> [WORK REQUIRED]
Scan the data for "with" and copy the lines it appears in.

(Source texts of formatted documents)
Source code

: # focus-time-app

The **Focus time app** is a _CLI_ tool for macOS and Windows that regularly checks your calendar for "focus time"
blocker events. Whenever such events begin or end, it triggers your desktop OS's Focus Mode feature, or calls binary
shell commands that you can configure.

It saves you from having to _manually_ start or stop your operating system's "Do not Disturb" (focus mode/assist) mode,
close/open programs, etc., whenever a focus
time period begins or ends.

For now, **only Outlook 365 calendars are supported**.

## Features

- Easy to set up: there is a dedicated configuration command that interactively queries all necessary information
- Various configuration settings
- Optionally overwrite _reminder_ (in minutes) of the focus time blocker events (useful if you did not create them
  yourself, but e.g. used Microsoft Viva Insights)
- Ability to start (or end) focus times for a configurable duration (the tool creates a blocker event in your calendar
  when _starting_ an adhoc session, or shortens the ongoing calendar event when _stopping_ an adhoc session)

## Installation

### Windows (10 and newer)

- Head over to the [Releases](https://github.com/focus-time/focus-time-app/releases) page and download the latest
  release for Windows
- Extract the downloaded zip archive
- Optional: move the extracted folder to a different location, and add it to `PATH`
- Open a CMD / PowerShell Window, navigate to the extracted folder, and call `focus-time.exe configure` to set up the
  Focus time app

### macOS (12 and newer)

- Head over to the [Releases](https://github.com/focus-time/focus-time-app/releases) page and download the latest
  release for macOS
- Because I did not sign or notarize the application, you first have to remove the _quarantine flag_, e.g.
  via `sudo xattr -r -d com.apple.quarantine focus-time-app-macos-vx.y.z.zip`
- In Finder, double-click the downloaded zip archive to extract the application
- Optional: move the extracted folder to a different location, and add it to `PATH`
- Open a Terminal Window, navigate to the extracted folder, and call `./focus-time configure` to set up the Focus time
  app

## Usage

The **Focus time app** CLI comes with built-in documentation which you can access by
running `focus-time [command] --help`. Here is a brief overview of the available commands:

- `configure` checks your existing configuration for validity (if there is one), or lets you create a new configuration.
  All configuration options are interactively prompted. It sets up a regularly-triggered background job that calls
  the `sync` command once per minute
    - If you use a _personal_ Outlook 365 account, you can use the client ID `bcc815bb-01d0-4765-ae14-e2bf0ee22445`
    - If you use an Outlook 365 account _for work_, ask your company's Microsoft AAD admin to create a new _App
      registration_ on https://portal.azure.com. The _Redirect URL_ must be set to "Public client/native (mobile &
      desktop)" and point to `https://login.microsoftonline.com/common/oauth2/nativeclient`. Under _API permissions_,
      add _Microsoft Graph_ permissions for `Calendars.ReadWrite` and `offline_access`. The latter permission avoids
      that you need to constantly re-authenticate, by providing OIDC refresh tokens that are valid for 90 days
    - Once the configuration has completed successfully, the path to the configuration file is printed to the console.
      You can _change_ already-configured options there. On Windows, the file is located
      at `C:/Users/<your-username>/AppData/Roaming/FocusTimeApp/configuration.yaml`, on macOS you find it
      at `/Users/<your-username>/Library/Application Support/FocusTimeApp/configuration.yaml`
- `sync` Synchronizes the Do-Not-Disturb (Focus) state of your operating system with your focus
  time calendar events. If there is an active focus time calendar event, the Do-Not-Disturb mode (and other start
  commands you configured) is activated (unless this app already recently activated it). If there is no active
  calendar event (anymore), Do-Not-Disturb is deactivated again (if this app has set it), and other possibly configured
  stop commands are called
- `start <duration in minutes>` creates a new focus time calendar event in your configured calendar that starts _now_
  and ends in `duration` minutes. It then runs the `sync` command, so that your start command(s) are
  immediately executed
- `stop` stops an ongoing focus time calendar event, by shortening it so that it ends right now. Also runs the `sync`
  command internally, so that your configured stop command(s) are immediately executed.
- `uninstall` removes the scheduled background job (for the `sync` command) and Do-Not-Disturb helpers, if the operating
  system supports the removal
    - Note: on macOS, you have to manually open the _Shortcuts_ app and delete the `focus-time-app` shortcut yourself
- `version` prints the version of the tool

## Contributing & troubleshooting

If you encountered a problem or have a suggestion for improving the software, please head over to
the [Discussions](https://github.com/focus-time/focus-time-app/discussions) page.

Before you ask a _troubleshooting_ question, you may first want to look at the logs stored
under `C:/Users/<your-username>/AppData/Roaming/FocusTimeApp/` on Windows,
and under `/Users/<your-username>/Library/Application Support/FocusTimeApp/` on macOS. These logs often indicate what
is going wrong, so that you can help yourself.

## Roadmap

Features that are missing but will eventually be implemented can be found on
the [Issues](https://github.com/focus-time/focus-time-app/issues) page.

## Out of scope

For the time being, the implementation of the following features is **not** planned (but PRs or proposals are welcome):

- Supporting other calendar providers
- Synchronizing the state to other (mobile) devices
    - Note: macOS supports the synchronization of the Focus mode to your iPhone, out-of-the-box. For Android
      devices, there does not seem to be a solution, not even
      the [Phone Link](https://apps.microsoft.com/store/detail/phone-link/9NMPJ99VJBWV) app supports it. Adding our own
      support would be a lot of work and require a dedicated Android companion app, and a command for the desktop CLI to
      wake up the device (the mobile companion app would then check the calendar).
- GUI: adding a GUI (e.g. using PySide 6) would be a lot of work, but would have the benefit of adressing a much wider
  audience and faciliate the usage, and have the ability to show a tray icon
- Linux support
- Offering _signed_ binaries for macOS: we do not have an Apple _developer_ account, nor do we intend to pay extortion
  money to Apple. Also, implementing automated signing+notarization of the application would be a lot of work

> [SOLVED PROBLEM]
The **Focus time app** CLI comes with built-in documentation which you can access by
- `sync` Synchronizes the Do-Not-Disturb (Focus) state of your operating system with your focus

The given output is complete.